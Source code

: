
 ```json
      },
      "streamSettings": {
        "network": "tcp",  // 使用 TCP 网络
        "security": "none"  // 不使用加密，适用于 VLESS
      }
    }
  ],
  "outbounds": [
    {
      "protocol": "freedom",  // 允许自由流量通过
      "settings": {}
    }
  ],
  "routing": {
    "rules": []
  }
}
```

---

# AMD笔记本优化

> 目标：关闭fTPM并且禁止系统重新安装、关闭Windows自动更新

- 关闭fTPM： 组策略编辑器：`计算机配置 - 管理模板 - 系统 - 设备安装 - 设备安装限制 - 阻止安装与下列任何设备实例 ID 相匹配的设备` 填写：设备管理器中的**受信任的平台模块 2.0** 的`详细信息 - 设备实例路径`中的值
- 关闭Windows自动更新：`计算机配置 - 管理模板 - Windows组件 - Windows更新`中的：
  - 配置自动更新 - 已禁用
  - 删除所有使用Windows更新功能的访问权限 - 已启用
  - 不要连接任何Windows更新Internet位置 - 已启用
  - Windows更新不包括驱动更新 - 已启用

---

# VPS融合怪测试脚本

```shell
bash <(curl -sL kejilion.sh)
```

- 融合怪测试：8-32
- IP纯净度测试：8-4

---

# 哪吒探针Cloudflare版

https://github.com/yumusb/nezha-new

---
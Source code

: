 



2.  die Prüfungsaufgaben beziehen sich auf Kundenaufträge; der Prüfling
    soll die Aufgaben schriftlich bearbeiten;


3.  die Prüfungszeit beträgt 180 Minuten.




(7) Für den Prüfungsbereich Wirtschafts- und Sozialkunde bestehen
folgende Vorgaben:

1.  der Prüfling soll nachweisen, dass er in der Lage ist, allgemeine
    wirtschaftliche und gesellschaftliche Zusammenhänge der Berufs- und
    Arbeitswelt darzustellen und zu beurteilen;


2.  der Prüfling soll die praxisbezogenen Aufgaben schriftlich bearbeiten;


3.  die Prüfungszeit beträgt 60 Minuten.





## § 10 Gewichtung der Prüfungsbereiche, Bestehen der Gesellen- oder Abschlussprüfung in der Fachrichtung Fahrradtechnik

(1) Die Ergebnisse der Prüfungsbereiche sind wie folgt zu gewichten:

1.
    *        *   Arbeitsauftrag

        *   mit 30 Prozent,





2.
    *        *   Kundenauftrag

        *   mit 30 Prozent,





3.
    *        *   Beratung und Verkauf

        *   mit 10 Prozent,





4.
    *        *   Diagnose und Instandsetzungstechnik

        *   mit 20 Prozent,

══════════════════════════════

WHAT THE TASK REQUIRES =>
The line with "wirtschaftliche und gesellschaftliche", plus every line after it through the end of the listing, needs to be repeated exactly; nothing else belongs in the reply.

RESPONSE AREA =>
    wirtschaftliche und gesellschaftliche Zusammenhänge der Berufs- und
    Arbeitswelt darzustellen und zu beurteilen;


2.  der Prüfling soll die praxisbezogenen Aufgaben schriftlich bearbeiten;


3.  die Prüfungszeit beträgt 60 Minuten.





## § 10 Gewichtung der Prüfungsbereiche, Bestehen der Gesellen- oder Abschlussprüfung in der Fachrichtung Fahrradtechnik

(1) Die Ergebnisse der Prüfungsbereiche sind wie folgt zu gewichten:

1.
    *        *   Arbeitsauftrag

        *   mit 30 Prozent,





2.
    *        *   Kundenauftrag

        *   mit 30 Prozent,





3.
    *        *   Beratung und Verkauf

        *   mit 10 Prozent,





4.
    *        *   Diagnose und Instandsetzungstechnik

        *   mit 20 Prozent,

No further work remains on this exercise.